=== Section Start ===

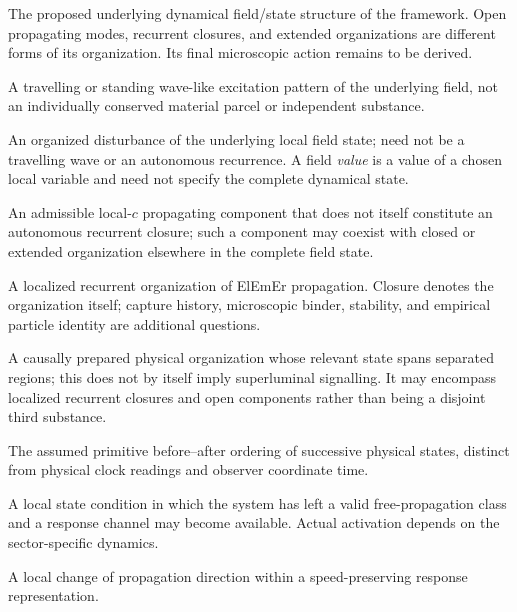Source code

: \documentclass[11pt]{article}
\theoremstyle{definition}
\newcommand{\ElEmEr}{\mbox{ElEmEr}}
\begin{document}
\begin{description}[style=nextline]
\item[Elemental Motion Resonance (ElEmEr)]
The proposed underlying dynamical field/state structure of the framework.  Open
propagating modes, recurrent closures, and extended organizations are different forms of
its organization.  Its final microscopic action remains to be derived.

\item[ElEmEr wave]
A travelling or standing wave-like excitation pattern of the underlying field, not
an individually conserved material parcel or independent substance.

\item[ElEmEr field excitation]
An organized disturbance of the underlying local field state; need not be a travelling
wave or an autonomous recurrence.  A field \emph{value} is a value of a chosen local
variable and need not specify the complete dynamical state.

\item[Open propagating mode]
An admissible local-$c$ propagating component that does not itself constitute an
autonomous recurrent closure; such a component may coexist with closed or extended
organization elsewhere in the complete field state.

\item[Closure]
A localized recurrent organization of \ElEmEr{} propagation.  Closure denotes the
organization itself; capture history, microscopic binder, stability, and empirical
particle identity are additional questions.

\item[Extended organization]
A causally prepared physical organization whose relevant state spans separated regions;
this does not by itself imply superluminal signalling.  It may encompass localized
recurrent closures and open components rather than being a disjoint third substance.

\item[Primitive succession $s$]
The assumed primitive before--after ordering of successive physical states, distinct from
physical clock readings and observer coordinate time.

\item[Interaction opportunity]
A local state condition in which the system has left a valid free-propagation class and
a response channel may become available.  Actual activation depends on the
sector-specific dynamics.

\item[Steering]
A local change of propagation direction within a speed-preserving response
representation.


\end{description}
\end{document}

=== Section End ===

| About this exercise |
Every line that contains the string "response" should be copied from the entries.

| Answer space |
a response channel may become available.  Actual activation depends on the
A local change of propagation direction within a speed-preserving response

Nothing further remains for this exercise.